Cirkidz is a youth circus school based in Bowden in the South Australian capital of Adelaide.

It was founded by Tony Hannan and Michael Lester in 1985 as a workshop project to provide alternative opportunities for recreation for disadvantaged young people in Adelaide's industrial inner-western suburbs. The initial 6-month project was so successful that it was continued, to the point where in 2015, Cirkidz celebrated its 30th anniversary.

Numerous Cirkidz alumni have gone on to careers in the circus arts at Circus Oz, NICA or by forming their own company (Rambutan Circus Collective, Gravity and Other Myths).

Cirkidz teaches circus and performance skills to children, young people, and adults through three core programs: Circus School, Performance Troupe and Community Workshops.

Circus School classes are available to anyone from 2 and a half through to 18 years old.  Adults can also attend to adults only classes. In these classes, skills are taught according to each student's age in a wide range of acrobatic arts, such as: Juggling, Unicycling, Stilts, Trapeze, Hula, Trampoline, Pyramids, Tissu, Barrel walking, Acrobatics, Skipping, Mini-Tramp, Flowersticks, Poi, Acrobatics, Cloud swing, Teeterboard, Clowning, Cord, Slapstick, Table sliding, Plate spinning, Cigar boxes, Globe, Manipulation, Slack Wire, Staff Twirling, Contact Juggling, Tumbling, Hoop diving and Fast Track; as well as movement, acting and related performance skills. They aim to provide meaningful recreation and community engagement opportunities for disadvantaged youth in Adelaide’s inner west.

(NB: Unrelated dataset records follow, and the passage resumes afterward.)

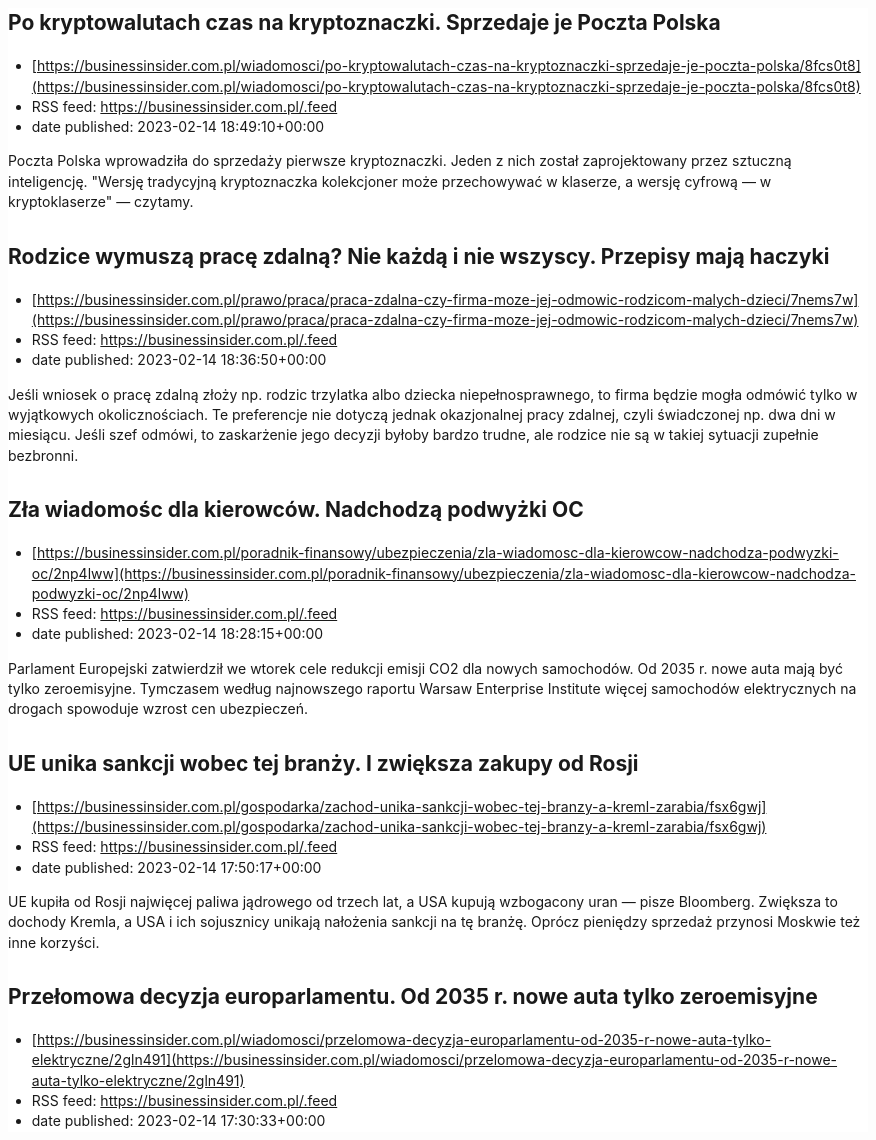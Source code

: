 ## Po kryptowalutach czas na kryptoznaczki. Sprzedaje je Poczta Polska
 - [https://businessinsider.com.pl/wiadomosci/po-kryptowalutach-czas-na-kryptoznaczki-sprzedaje-je-poczta-polska/8fcs0t8](https://businessinsider.com.pl/wiadomosci/po-kryptowalutach-czas-na-kryptoznaczki-sprzedaje-je-poczta-polska/8fcs0t8)
 - RSS feed: https://businessinsider.com.pl/.feed
 - date published: 2023-02-14 18:49:10+00:00

Poczta Polska wprowadziła do sprzedaży pierwsze kryptoznaczki. Jeden z nich został zaprojektowany przez sztuczną inteligencję. "Wersję tradycyjną kryptoznaczka kolekcjoner może przechowywać w klaserze, a wersję cyfrową — w kryptoklaserze" — czytamy.

## Rodzice wymuszą pracę zdalną? Nie każdą i nie wszyscy. Przepisy mają haczyki
 - [https://businessinsider.com.pl/prawo/praca/praca-zdalna-czy-firma-moze-jej-odmowic-rodzicom-malych-dzieci/7nems7w](https://businessinsider.com.pl/prawo/praca/praca-zdalna-czy-firma-moze-jej-odmowic-rodzicom-malych-dzieci/7nems7w)
 - RSS feed: https://businessinsider.com.pl/.feed
 - date published: 2023-02-14 18:36:50+00:00

Jeśli wniosek o pracę zdalną złoży np. rodzic trzylatka albo dziecka niepełnosprawnego, to firma będzie mogła odmówić tylko w wyjątkowych okolicznościach. Te preferencje nie dotyczą jednak okazjonalnej pracy zdalnej, czyli świadczonej np. dwa dni w miesiącu. Jeśli szef odmówi, to zaskarżenie jego decyzji byłoby bardzo trudne, ale rodzice nie są w takiej sytuacji zupełnie bezbronni.

## Zła wiadomośc dla kierowców. Nadchodzą podwyżki OC
 - [https://businessinsider.com.pl/poradnik-finansowy/ubezpieczenia/zla-wiadomosc-dla-kierowcow-nadchodza-podwyzki-oc/2np4lww](https://businessinsider.com.pl/poradnik-finansowy/ubezpieczenia/zla-wiadomosc-dla-kierowcow-nadchodza-podwyzki-oc/2np4lww)
 - RSS feed: https://businessinsider.com.pl/.feed
 - date published: 2023-02-14 18:28:15+00:00

Parlament Europejski zatwierdził we wtorek cele redukcji emisji CO2 dla nowych samochodów. Od 2035 r. nowe auta mają być tylko zeroemisyjne. Tymczasem według najnowszego raportu Warsaw Enterprise Institute więcej samochodów elektrycznych na drogach spowoduje wzrost cen ubezpieczeń.

## UE unika sankcji wobec tej branży. I zwiększa zakupy od Rosji
 - [https://businessinsider.com.pl/gospodarka/zachod-unika-sankcji-wobec-tej-branzy-a-kreml-zarabia/fsx6gwj](https://businessinsider.com.pl/gospodarka/zachod-unika-sankcji-wobec-tej-branzy-a-kreml-zarabia/fsx6gwj)
 - RSS feed: https://businessinsider.com.pl/.feed
 - date published: 2023-02-14 17:50:17+00:00

UE kupiła od Rosji najwięcej paliwa jądrowego od trzech lat, a USA kupują wzbogacony uran — pisze Bloomberg. Zwiększa to dochody Kremla, a USA i ich sojusznicy unikają nałożenia sankcji na tę branżę. Oprócz pieniędzy sprzedaż przynosi Moskwie też inne korzyści.

## Przełomowa decyzja europarlamentu. Od 2035 r. nowe auta tylko zeroemisyjne
 - [https://businessinsider.com.pl/wiadomosci/przelomowa-decyzja-europarlamentu-od-2035-r-nowe-auta-tylko-elektryczne/2gln491](https://businessinsider.com.pl/wiadomosci/przelomowa-decyzja-europarlamentu-od-2035-r-nowe-auta-tylko-elektryczne/2gln491)
 - RSS feed: https://businessinsider.com.pl/.feed
 - date published: 2023-02-14 17:30:33+00:00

The Performance Troupe are Cirkidz participants, and create high quality artistic work in the form of theatre & roving performances.  They are regularly booked to perform at a range of iconic South Australian events, including the Adelaide Fringe Parade, the Credit Union Christmas Pageant, the Tour Down Under as well as a range of other events. The Performance Troupe also have annual productions for the general viewing public. In 2009, they performed 'Freaky', a sold out co-production with Circus Monoxide as part of 2009 Come Out Youth Arts Festival. With an extensive production history, Cirkidz' most recent production was 'Nest' in 2013, in association with several local emerging visual and audio artists. The Performance Troupe's creative output is under the direction and guidance of Cirkidz' Artistic Director. Since 2012, Cirkidz' Artistic Director has been Joshua Hoare.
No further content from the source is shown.